ENTRE – La SAS ETIQ ALP
[Adresse 1] DEMANDEUR – représenté(e) par Maître MANGIN Martine -[Adresse 2]ЕТ
Rôle n°
2025J63
* La SAS NOUVELLE ETIQ’ALP
[Adresse 3] – représenté(e) par Maître BLANCHARD Margot -[Adresse 4]
* La SELARL R&D ès-qualités d’administrateur judiciaire de la SAS NOUVELLE ETIQ’ALP
[Adresse 5] DÉFENDEUR – représenté(e) par Maître BLANCHARD Margot -[Adresse 4]
* Monsieur [V] [Y]
[Adresse 6] – représenté(e) par Maître BLANCHARD Margot -[Adresse 4]
* La SELARL EVOLUTION
[Adresse 7] – non comparant
Rôle n° 2025J303
* La SAS ETIQ ALP [Adresse 1]
[Adresse 8] DEMANDEUR – représenté(e) par Maître MANGIN Martine -[Adresse 2]ЕТ
ENTRE
* La SELARL R&D ès-qualités d’administrateur judiciaire de la SAS NOUVELLE ETIQ’ALP
[Adresse 5] DÉFENDEUR – représenté(e) par Maître BLANCHARD Margot -[Adresse 4]
* La SELARL EVOLUTION
[Adresse 7] DÉFENDEUR – non comparant
Frais de Greffe compris dans les dépens (Art. 701 du code de procédure civile) : 63,60 € HT, 12,72 € TVA, 76,32 € TTC
Frais de Greffe compris dans les dépens (Art. 701 du code de procédure civile) : 63,60 € HT, 12,72 € TVA, 76,32 € TTC
Rappel des faits :
La société ETIQ’ALP, la SCI PASCAL et la SCI LA PLAINE ont les mêmes dirigeants.
La SAS ETIQ’ALP fabrique et vend des étiquettes auto-adhésives en bobine et exerce également toutes activités relatives à l’industrie, le commerce de l’emballage.
La SAS NOUVELLE ETIQ’ALP fabrique et vend des étiquettes auto-adhésives en bobine et exerce également tout activités relatives à l’industrie, le commerce de l’emballage.
Le 22 mars 2021, la société ETIQ’ALP cède son fonds de commerce à la SAS NOUVELLE ETIQ’ALP.
La SCI PASCAL est propriétaire des murs.
Une autre partie de ce ténement immobilier appartient à la SCI LA PLAINE.
Il est d’une superficie de 53a62ca et est loué par la société JERICH.
Une partie de ce local est mise à disposition de la société ETIQ’ALP pour le stockage d’une machine OMET Type Multiflex 8 couleurs Laize 520 mm.
Les locaux de la SCI PASCAL et la SCI LA PLAINE sont mitoyens et sont situés à [Adresse 9] à [Localité 1] en ISERE.

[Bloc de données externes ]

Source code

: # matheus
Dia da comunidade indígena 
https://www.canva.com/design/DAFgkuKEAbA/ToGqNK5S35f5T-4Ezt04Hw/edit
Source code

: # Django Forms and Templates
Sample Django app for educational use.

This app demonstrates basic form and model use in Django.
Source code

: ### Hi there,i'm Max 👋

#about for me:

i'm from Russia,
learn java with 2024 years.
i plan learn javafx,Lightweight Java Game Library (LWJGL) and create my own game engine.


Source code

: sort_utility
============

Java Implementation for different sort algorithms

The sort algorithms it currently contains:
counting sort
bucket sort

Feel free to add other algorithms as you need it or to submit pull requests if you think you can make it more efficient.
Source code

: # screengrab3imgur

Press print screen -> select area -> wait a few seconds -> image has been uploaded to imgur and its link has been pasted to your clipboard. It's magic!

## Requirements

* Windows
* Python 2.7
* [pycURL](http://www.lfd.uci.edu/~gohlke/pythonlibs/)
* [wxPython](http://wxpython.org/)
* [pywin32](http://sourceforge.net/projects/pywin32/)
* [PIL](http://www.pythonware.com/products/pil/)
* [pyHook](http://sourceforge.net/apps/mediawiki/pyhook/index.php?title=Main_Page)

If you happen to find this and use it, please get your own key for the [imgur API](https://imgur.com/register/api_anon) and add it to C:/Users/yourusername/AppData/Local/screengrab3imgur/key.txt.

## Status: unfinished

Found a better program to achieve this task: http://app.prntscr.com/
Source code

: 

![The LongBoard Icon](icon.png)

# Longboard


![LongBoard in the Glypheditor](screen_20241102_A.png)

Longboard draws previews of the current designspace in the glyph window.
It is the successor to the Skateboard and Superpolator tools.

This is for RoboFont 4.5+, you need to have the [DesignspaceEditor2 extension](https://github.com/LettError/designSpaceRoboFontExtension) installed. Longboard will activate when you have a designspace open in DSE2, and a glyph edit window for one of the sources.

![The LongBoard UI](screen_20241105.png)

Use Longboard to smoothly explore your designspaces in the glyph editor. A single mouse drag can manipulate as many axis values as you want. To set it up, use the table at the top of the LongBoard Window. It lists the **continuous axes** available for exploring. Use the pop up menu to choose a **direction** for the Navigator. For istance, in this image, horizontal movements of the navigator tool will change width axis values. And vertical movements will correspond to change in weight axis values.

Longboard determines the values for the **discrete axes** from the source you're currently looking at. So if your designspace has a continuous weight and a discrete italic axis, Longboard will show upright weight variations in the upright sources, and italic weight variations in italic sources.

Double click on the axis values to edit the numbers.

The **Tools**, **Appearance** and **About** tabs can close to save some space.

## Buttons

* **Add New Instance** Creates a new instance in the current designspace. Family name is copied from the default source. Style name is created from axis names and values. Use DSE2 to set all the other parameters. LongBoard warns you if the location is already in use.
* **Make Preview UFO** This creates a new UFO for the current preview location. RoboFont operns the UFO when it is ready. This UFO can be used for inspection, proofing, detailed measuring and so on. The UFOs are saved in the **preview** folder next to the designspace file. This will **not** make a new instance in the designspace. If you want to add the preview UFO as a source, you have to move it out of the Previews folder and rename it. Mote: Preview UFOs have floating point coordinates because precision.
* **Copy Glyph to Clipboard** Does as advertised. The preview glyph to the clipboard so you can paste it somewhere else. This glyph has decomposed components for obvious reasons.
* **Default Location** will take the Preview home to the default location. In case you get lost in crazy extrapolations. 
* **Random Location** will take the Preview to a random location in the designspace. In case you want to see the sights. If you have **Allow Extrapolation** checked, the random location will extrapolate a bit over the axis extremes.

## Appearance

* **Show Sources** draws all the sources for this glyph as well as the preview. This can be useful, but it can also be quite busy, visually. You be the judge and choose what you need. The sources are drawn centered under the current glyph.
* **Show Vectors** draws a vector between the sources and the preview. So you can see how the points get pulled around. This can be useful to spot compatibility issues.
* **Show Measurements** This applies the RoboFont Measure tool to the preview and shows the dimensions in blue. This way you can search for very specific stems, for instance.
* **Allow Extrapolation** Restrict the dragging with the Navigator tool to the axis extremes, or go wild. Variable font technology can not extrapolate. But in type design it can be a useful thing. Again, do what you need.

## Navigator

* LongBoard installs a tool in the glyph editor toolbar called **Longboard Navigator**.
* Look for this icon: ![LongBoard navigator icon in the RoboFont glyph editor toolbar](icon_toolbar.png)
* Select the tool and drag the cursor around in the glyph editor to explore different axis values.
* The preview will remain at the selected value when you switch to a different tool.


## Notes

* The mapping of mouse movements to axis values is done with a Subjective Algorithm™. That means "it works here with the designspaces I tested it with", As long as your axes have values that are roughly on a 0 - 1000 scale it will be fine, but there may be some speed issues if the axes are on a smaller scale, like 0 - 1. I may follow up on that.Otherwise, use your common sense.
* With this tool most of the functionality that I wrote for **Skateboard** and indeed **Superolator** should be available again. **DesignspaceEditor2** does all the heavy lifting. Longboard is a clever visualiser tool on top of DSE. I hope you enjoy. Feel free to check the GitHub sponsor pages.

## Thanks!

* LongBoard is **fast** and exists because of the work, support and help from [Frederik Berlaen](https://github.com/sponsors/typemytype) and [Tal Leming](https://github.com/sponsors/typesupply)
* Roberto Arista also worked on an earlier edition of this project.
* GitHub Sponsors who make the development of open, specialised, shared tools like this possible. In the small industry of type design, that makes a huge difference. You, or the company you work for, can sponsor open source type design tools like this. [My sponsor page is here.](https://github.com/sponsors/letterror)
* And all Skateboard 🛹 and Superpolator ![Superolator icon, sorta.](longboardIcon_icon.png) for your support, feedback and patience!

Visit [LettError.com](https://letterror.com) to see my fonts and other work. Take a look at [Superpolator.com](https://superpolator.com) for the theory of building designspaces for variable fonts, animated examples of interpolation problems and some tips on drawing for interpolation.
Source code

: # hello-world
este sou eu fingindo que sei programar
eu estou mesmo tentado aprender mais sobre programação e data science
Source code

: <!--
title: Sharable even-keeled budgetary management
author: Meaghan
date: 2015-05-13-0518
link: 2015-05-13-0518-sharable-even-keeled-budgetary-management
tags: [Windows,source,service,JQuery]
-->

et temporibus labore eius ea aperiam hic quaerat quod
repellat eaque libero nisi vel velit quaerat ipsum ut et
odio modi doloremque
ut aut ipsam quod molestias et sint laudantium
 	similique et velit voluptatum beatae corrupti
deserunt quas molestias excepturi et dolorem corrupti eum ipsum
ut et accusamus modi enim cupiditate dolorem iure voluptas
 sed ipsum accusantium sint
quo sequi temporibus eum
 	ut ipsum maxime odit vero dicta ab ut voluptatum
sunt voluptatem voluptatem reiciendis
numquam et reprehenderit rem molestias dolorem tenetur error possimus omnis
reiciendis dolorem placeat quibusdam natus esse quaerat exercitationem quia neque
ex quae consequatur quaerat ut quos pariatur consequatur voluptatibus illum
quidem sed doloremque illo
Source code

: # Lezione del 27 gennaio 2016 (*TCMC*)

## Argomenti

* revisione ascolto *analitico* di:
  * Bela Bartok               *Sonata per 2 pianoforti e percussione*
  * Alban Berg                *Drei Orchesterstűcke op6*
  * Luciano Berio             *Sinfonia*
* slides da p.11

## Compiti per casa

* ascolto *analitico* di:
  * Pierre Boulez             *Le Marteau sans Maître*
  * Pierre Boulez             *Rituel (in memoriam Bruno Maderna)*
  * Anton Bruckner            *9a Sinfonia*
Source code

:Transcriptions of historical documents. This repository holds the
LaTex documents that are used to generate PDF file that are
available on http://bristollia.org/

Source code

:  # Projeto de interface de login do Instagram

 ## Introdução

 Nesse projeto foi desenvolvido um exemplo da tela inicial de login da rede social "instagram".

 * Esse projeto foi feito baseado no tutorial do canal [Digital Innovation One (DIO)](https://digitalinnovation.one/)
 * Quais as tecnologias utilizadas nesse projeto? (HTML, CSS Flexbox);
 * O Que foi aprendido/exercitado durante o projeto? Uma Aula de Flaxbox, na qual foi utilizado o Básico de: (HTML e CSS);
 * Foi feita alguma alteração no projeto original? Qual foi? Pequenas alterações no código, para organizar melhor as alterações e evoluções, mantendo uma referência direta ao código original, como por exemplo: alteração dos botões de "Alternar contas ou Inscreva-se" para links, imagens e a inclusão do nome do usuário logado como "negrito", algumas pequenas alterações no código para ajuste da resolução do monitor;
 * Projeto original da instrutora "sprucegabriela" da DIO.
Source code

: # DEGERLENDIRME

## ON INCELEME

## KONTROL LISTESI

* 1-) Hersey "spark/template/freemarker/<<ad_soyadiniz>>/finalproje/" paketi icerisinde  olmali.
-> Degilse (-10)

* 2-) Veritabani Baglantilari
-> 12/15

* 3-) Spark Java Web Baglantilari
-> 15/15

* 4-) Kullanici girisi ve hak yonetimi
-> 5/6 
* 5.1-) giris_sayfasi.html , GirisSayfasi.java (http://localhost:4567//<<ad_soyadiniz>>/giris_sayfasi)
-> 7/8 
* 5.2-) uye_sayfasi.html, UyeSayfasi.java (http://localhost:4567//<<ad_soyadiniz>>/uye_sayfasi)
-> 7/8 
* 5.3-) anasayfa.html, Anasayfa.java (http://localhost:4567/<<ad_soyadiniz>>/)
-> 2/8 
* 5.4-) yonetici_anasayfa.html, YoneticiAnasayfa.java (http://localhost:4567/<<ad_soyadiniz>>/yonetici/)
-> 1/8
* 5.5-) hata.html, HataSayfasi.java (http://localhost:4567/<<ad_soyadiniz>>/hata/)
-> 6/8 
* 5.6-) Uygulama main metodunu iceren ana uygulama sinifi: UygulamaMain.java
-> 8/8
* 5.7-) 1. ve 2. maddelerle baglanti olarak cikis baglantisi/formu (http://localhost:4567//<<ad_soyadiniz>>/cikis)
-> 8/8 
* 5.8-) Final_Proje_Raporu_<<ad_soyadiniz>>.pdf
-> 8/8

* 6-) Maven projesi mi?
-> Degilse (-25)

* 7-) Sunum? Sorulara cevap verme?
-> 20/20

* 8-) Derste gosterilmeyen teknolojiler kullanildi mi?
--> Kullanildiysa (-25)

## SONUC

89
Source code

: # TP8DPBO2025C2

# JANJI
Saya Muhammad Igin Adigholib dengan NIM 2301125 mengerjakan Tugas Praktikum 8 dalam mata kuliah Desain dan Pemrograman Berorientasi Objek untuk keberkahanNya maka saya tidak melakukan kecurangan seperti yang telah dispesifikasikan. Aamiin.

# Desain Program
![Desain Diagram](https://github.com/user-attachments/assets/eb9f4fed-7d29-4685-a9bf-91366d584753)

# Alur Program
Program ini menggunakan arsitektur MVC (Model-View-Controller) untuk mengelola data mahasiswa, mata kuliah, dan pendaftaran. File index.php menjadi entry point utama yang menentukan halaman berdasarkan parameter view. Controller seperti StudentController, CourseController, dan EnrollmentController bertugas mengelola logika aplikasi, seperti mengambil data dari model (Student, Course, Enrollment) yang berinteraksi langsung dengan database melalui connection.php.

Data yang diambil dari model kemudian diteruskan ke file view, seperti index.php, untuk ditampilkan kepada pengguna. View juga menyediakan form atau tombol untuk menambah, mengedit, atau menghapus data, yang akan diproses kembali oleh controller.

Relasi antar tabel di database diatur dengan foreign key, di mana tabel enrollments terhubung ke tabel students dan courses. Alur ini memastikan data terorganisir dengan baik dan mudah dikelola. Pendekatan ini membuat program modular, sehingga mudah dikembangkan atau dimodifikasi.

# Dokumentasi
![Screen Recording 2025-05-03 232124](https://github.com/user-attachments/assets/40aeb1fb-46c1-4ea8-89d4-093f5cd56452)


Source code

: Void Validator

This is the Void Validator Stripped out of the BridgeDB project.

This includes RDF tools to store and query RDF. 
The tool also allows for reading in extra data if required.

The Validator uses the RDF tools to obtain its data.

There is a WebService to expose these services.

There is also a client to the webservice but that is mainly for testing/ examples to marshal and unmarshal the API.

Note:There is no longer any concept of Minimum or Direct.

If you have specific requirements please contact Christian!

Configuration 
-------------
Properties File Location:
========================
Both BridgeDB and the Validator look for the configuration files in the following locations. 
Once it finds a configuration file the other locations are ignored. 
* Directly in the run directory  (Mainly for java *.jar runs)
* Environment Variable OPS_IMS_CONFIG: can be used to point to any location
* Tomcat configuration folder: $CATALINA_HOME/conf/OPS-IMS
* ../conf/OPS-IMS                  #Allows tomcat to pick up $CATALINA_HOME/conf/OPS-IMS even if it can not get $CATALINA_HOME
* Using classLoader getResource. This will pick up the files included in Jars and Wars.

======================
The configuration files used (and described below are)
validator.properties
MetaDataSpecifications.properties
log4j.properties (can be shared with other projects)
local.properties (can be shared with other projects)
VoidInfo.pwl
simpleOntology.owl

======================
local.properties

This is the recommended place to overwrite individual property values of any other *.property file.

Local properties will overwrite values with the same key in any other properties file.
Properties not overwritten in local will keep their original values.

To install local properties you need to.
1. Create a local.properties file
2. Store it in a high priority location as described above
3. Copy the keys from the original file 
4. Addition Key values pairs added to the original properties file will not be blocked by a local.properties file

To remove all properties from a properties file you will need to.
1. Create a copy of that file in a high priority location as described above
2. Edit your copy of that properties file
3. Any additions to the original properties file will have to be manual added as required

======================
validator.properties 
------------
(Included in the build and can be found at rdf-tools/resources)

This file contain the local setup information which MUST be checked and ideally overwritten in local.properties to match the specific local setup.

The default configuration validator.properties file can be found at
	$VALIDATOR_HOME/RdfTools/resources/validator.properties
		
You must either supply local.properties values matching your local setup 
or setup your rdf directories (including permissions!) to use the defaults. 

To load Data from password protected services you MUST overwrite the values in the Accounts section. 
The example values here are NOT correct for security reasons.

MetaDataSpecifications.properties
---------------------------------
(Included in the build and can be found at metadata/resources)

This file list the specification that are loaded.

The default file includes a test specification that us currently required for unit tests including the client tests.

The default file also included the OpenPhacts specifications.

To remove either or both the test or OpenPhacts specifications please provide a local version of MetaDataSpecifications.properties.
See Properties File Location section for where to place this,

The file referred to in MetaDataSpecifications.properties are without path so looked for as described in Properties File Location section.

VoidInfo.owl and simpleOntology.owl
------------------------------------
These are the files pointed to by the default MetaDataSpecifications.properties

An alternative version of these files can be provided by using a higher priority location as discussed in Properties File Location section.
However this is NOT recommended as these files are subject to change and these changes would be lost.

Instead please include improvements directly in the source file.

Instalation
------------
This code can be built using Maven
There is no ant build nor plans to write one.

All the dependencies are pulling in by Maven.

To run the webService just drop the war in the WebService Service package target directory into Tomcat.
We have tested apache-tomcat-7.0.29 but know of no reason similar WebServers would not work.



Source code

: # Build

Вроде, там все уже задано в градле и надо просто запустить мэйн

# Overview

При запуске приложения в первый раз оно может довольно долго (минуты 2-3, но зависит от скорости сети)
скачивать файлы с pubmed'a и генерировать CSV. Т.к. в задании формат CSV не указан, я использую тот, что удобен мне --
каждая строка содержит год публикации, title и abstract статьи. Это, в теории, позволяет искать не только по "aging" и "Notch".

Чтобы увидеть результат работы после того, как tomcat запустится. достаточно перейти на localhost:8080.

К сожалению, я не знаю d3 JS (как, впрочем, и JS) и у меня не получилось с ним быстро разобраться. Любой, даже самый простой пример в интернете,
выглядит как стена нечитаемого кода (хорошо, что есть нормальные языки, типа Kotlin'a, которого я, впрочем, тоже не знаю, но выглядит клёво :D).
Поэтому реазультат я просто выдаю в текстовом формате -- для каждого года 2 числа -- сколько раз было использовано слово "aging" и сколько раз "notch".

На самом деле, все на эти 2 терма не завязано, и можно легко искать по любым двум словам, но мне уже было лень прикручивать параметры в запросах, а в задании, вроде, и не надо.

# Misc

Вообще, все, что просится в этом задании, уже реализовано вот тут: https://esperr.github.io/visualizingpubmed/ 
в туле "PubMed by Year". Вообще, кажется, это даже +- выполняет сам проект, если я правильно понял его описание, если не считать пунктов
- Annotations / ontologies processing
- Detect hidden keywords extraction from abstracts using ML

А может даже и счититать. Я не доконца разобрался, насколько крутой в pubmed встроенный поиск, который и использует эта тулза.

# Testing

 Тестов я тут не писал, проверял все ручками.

Le 8 février 2021, une offre d’achat est formulée par la société NOUVELLE MICI-EMBACI pour l’acquisition de la machine OMET 520 MULTI BOARD 8 COULEURS appartenant à ETIQ’ALP pour un montant de 125k€.
Le 22 mars 2021, la société ETIQ’ALP cède son fonds de commerce de fabrication et de négoce d’étiquettes à la SAS NOUVELLE ETIQ’ALP pour un prix de 600 000€.
La machine OMET est entreposée dans les locaux loués à la société JERICH.
Le 30 mars 2022, un commissaire de justice établit un procès-verbal de constat dans le local où était entreposée une machine appartenant à ETIQ’ALP.
Lors de ce constat, il est relevé la disparition de la machine 520 MULTI BOARD 8 COULEURS et de divers biens personnels.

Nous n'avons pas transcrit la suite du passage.